**About this exercise:** From the entries, copy every line that carries the string "align".

BEGIN Dataset excerpts

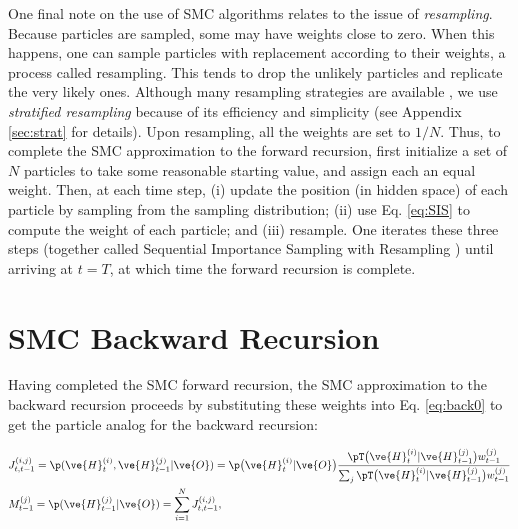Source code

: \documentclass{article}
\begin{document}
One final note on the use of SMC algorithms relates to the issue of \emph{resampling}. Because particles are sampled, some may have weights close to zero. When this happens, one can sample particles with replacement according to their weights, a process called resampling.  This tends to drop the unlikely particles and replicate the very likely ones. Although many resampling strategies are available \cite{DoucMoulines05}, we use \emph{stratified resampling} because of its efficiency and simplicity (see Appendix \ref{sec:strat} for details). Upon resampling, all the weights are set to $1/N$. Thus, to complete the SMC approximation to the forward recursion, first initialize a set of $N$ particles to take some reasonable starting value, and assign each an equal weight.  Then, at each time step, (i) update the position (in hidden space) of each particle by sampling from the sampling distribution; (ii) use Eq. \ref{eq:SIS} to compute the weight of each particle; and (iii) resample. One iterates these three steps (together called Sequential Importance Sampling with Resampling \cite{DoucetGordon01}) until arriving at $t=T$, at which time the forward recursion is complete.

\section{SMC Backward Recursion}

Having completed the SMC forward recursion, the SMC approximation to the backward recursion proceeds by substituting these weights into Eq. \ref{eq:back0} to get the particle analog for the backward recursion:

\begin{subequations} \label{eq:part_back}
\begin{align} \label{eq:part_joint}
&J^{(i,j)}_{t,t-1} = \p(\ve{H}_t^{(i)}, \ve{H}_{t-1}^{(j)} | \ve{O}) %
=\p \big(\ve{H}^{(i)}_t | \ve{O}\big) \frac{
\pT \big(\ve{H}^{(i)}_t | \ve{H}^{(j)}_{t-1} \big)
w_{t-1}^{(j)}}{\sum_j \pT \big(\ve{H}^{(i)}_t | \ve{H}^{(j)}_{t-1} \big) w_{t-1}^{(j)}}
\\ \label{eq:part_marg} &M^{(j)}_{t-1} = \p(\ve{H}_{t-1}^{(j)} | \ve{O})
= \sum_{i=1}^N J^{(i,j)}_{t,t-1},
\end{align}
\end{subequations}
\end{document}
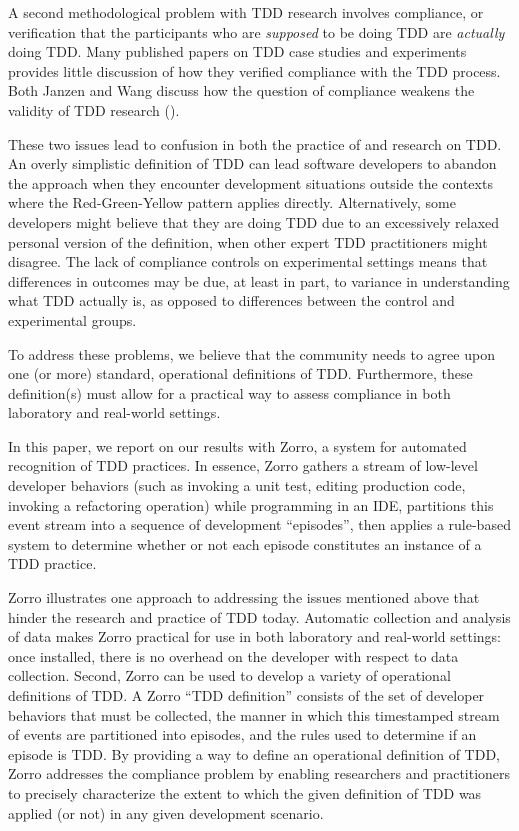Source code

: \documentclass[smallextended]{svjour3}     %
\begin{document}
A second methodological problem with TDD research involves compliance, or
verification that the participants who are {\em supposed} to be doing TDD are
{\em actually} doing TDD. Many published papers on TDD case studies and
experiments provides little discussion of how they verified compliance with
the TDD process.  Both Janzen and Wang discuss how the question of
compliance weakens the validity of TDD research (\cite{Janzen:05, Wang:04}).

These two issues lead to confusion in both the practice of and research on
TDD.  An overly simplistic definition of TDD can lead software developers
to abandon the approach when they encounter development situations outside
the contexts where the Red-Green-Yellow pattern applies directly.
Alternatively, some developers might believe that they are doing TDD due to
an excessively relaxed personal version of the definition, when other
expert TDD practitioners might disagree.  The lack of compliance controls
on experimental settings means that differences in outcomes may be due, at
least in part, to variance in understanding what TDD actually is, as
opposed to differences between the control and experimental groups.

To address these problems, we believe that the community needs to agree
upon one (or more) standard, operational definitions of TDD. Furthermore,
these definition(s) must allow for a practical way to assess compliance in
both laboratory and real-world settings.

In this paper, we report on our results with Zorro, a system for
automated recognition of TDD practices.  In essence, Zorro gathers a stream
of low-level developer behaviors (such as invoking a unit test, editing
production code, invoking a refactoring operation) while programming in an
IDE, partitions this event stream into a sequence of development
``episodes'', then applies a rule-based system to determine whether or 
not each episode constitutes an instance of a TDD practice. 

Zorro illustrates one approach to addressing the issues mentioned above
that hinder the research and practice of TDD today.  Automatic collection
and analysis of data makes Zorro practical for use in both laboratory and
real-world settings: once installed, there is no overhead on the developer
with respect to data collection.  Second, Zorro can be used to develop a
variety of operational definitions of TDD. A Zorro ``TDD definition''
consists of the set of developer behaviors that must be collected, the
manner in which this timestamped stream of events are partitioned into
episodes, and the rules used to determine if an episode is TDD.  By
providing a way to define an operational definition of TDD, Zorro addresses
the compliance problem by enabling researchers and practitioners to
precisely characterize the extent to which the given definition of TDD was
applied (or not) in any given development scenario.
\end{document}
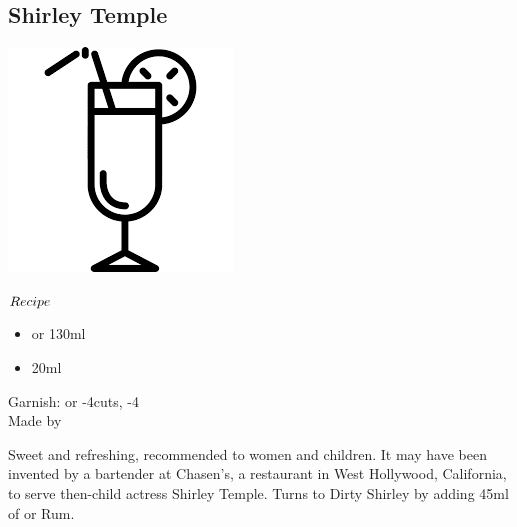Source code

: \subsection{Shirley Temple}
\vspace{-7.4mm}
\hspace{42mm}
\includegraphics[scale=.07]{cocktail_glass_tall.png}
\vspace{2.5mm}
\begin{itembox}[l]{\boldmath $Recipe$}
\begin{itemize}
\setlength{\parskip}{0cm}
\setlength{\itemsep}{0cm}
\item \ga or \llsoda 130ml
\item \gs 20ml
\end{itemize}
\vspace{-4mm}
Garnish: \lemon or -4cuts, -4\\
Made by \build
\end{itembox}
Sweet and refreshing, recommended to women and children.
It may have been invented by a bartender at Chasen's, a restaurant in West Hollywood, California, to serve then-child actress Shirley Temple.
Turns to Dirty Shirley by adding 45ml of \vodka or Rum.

END Dataset excerpts
BEGIN Dataset excerpts

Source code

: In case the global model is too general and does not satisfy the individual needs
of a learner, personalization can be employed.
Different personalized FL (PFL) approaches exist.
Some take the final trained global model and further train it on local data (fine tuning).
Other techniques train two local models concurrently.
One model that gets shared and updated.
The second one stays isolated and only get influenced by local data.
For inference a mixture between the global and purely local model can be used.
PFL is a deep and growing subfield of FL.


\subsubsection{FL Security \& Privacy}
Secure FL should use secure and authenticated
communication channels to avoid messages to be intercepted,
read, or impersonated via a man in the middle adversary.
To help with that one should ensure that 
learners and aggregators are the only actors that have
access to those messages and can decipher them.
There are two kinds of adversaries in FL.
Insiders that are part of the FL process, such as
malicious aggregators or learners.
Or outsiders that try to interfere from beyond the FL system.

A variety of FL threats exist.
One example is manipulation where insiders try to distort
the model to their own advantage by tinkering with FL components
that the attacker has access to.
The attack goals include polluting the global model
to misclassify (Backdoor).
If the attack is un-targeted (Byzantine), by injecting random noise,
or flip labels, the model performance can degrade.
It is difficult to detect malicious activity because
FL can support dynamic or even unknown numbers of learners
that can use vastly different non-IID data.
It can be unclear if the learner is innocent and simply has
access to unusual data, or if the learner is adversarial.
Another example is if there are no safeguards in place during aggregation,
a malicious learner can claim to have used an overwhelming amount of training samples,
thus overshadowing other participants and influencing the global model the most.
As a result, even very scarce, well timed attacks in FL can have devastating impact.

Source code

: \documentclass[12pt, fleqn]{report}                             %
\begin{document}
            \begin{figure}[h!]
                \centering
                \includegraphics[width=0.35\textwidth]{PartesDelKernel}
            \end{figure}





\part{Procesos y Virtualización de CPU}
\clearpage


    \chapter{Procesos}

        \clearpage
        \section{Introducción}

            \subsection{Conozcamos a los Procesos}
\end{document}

END Dataset excerpts

**Written solution:**
\begin{align} \label{eq:part_joint}
\end{align}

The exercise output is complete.